I think “self awareness” is sometimes a label for one or more feature that, among other things, serve to catch errors early and repair the faulty thought process.
Interesting. I thought about this for a while just now, and it occurred to me that self-awareness may just be “having a mental model of oneself.” To be able to model oneself, one needs the general ability to make mental models. To do that requires the ability to recognize patterns at all levels of abstraction on what one is experiencing. To explain this, I need to clarify what “level of abstraction” means. I will try to do this by example.
A creature is hunting and he discovers that white rabbits taste good. Later he sees a gray rabbit for the first time. The creature’s neural net tells him that it’s a 98% match with the white rabbit, so probably also tasty. But let’s say gray rabbit turns out to taste bad. The creature has recognized the concrete patterns: 1. White rabbits taste good. 2. Gray rabbits taste bad.

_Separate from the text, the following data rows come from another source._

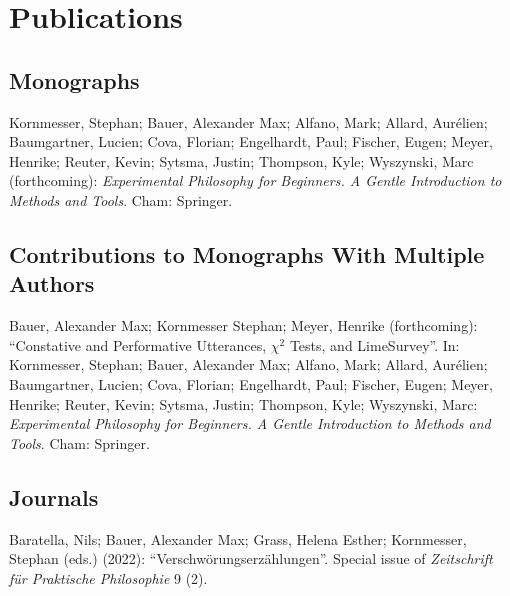 \documentclass[a4paper,10pt]{article}
\newenvironment{literature}{%
   \parskip6pt\parindent0pt\raggedright
   \def\lititem{\hangindent=1cm\hangafter1}}{%
   \par\ignorespaces}
\begin{document}
\clearpage
\section{Publications}
\subsection*{Monographs}
\begin{literature}
\lititem Kornmesser, Stephan; Bauer, Alexander Max; Alfano, Mark; Allard, Aurélien; Baumgartner, Lucien; Cova, Florian; Engelhardt, Paul; Fischer, Eugen; Meyer, Henrike; Reuter, Kevin; Sytsma, Justin; Thompson, Kyle; Wyszynski, Marc (forthcoming): \textit{Experimental Philosophy for Beginners. A Gentle Introduction to Methods and Tools}. Cham: Springer.
\end{literature}

\subsection*{Contributions to Monographs With Multiple Authors}
\begin{literature}
\lititem Bauer, Alexander Max; Kornmesser Stephan; Meyer, Henrike (forthcoming): \enquote{Constative and Performative Utterances, $\chi^2$ Tests, and LimeSurvey}. In: Kornmesser, Stephan; Bauer, Alexander Max; Alfano, Mark; Allard, Aurélien; Baumgartner, Lucien; Cova, Florian; Engelhardt, Paul; Fischer, Eugen; Meyer, Henrike; Reuter, Kevin; Sytsma, Justin; Thompson, Kyle; Wyszynski, Marc: \textit{Experimental Philosophy for Beginners. A Gentle Introduction to Methods and Tools}. Cham: Springer.
\end{literature}

\subsection*{Journals}
\begin{literature}
\lititem Baratella, Nils; Bauer, Alexander Max; Grass, Helena Esther; Kornmesser, Stephan (eds.) (2022): \enquote{Verschwörungserzählungen}. Special issue of \textit{Zeitschrift für Praktische Philosophie} 9 (2).
\end{literature}
\end{document}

Next week, he tries catching and eating a white bird, and it tastes good. Later he sees a gray bird. To assign any higher probability to the gray bird tasting bad, it seems the creature would have to recognize the abstract pattern: 3. Gray animals taste bad. (Of course it could also just be a negative or bad-tasting association with the color gray, but let’s suppose not—for that possibility could surely be avoided by making the example more complicated.)
Now “animal” is more abstract than “white rabbit” because there’s at least some kind of archetypal white rabbit one can visualize clearly (I’ll assume the creature is conceptualizing in the visual modality for simplicity’s sake).
“Rabbit” (remember that for all the creature knows, this simply means the union of the set “white rabbits” with the set “gray rabbits”) by itself is a tad more abstract, because to visualize it you’d have to see that archetypal rabbit but perhaps with the fur color switching back and forth between gray and white in your mind’s eye.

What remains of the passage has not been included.